You see, I have a tall friend named Ricky, owner of a casual orchestral blog (now, sadly defunct) and Twitter feed and possesor of rare talents such as hippo hands and writing prowess. He could have knocked this post so far out of the park that we couldn’t even make a baseball metaphor out of it.

Ricky’s not the only friend I have with those talents (well, excluding the hippo hands. You own that one, friend.); a great deal of this very blog’s loyal readers have voiced candy opinions I would love to hear more about.

It’s been about a month; I think both you and I get the gist of what’s going on on here. So I’m sending out an open invitation:

Do you want to guest-write a post on Breaking Off A Piece? Quite literally, it can be about anything — doesn’t have to be a candy bar, though that’s obviously encouraged. If so, message, tweet, Facebook, email, call, text or comment in my direction. I’d love to have your contribution.
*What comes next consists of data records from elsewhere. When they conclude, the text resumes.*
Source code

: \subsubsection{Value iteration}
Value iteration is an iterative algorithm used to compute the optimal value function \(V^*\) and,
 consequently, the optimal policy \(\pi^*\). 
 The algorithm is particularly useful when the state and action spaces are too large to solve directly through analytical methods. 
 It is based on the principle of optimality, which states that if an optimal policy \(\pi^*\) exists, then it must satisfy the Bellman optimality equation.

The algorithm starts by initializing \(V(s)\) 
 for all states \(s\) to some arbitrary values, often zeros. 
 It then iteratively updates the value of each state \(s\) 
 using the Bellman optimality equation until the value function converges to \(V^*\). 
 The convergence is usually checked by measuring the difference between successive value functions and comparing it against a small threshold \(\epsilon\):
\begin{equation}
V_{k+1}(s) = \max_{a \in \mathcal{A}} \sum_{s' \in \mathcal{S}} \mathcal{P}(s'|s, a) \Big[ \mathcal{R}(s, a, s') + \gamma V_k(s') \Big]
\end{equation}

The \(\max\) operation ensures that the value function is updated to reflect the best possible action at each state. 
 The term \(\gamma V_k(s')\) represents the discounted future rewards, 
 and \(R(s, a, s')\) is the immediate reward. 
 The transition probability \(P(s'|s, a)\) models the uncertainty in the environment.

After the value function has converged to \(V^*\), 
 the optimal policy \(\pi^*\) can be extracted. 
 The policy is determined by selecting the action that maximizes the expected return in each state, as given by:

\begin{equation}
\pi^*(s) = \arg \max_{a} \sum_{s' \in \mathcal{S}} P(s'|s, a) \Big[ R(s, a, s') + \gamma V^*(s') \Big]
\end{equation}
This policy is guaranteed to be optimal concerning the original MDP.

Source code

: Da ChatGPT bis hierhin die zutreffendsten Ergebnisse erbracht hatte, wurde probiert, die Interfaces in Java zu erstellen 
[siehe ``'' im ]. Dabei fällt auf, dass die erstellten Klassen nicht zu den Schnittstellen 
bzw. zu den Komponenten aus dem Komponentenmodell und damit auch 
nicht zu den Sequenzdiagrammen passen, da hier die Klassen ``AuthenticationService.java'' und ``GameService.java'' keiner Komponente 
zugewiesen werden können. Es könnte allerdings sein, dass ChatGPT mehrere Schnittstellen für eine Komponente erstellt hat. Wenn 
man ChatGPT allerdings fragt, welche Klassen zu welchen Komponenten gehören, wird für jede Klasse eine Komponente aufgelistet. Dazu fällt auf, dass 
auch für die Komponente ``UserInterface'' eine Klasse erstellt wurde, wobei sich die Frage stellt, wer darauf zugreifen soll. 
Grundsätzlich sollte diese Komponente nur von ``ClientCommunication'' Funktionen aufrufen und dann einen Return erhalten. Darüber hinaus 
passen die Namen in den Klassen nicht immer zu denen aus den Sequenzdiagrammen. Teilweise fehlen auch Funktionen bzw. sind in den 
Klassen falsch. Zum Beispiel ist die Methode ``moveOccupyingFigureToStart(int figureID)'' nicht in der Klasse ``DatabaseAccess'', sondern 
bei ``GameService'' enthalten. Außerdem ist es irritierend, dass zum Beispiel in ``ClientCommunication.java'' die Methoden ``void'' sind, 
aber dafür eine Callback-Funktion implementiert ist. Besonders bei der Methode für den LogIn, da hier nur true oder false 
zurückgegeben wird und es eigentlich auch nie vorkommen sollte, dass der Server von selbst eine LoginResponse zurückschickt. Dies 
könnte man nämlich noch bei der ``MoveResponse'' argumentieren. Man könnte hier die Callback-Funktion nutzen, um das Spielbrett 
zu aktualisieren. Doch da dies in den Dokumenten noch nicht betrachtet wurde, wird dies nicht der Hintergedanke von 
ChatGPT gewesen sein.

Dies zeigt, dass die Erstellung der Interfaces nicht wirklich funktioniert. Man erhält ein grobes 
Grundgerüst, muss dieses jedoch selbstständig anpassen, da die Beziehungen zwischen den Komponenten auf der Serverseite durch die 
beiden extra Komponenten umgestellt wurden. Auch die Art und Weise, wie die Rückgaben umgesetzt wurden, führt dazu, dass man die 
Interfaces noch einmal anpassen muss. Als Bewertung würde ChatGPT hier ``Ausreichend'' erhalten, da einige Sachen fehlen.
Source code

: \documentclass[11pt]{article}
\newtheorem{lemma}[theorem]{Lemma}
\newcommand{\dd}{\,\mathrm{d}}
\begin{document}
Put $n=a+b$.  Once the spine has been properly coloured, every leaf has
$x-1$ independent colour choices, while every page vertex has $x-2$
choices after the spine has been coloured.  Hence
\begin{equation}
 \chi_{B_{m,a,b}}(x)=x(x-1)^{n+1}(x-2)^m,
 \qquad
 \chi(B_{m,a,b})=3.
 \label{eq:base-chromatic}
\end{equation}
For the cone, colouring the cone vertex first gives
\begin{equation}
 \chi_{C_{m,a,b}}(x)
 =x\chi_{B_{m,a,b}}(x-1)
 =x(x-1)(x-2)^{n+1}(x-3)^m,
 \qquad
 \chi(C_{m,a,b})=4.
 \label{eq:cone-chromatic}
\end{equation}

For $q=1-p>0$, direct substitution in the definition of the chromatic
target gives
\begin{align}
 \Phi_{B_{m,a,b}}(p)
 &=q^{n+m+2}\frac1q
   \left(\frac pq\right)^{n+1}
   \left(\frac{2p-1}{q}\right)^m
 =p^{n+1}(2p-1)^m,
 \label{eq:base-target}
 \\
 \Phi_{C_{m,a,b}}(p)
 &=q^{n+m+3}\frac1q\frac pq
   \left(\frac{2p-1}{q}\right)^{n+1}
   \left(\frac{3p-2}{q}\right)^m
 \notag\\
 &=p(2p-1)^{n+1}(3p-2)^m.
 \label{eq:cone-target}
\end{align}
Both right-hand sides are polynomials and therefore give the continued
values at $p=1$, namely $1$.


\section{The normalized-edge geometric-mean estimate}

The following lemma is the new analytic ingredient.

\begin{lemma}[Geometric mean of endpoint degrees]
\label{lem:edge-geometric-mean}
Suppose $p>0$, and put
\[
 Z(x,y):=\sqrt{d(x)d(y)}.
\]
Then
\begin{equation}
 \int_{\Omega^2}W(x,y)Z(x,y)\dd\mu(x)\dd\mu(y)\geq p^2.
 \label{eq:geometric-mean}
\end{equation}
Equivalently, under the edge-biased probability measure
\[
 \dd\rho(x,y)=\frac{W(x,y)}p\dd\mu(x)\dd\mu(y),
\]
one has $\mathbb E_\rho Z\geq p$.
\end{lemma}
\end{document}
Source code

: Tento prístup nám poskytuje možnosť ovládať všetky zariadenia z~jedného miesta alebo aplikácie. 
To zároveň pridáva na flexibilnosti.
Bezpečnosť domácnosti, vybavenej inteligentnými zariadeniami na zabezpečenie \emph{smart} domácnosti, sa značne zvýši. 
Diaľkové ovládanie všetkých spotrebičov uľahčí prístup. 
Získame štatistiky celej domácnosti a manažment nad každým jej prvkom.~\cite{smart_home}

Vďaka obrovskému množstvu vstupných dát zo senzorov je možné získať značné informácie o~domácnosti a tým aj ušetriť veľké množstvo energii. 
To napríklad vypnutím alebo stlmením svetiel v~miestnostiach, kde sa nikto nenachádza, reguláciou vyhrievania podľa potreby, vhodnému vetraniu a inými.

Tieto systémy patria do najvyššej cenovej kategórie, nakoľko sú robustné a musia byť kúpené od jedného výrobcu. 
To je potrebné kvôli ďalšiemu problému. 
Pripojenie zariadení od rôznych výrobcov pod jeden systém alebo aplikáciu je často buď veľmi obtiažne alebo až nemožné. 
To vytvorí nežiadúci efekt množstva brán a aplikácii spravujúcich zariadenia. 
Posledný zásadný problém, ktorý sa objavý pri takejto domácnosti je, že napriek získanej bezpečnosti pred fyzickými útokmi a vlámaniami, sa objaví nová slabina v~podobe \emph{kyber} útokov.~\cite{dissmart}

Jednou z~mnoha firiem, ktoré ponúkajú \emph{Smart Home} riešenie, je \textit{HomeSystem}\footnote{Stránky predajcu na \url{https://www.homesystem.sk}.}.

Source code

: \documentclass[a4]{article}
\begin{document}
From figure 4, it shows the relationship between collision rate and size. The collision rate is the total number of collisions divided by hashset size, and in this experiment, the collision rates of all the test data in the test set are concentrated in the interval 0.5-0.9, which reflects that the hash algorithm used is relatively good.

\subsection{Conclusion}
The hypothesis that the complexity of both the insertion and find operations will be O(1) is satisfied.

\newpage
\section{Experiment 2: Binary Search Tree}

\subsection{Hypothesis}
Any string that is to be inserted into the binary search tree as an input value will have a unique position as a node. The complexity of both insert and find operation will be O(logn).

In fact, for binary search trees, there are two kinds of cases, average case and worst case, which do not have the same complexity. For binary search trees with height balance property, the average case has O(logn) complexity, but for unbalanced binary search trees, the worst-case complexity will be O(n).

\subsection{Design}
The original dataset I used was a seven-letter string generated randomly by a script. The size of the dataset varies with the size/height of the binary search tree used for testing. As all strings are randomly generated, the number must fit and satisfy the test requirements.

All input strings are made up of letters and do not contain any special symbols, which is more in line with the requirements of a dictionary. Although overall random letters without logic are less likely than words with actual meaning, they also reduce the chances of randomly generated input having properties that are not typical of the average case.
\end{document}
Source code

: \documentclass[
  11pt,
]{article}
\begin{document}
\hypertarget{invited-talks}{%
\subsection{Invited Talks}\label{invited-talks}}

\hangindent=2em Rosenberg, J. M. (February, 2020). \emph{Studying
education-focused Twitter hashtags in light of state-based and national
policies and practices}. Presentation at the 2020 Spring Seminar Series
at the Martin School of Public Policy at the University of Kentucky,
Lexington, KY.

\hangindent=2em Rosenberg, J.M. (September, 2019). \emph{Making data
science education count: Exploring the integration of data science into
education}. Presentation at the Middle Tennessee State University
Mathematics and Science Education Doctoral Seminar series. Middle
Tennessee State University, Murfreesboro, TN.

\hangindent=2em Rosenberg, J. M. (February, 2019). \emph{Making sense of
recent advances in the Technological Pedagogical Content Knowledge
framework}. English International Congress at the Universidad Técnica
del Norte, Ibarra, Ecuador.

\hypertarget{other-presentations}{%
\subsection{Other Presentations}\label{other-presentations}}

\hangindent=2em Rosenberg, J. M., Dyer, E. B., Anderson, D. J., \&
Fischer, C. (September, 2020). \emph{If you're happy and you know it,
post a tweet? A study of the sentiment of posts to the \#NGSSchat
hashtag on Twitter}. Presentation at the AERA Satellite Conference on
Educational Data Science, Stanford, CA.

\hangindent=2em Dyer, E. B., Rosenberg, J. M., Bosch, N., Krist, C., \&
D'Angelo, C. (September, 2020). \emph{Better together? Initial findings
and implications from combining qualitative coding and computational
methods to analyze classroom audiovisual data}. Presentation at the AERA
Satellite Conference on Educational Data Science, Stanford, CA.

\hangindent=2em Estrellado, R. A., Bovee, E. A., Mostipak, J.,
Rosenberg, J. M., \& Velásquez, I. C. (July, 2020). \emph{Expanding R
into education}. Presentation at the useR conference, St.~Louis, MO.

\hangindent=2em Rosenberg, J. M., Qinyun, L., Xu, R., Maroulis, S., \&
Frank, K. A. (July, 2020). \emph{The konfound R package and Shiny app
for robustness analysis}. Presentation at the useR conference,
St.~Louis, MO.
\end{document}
We can … make beautiful music together. BOOM SYMPHONY JOKE GOT ONE IN. (I’m so sorry.)

Tasting Notes

– For those unfamiliar (including me, which was the reason I bought the bar in the first place), a Symphony is basically what happens if you melt a bunch of Hershey’s Milk Chocolate and Toffee Nuggets and made a bar out of it, except if the toffee was a little less crunchy.
– This candy tasted good. Not an all-timer when it comes to toffee, but tasty nonetheless.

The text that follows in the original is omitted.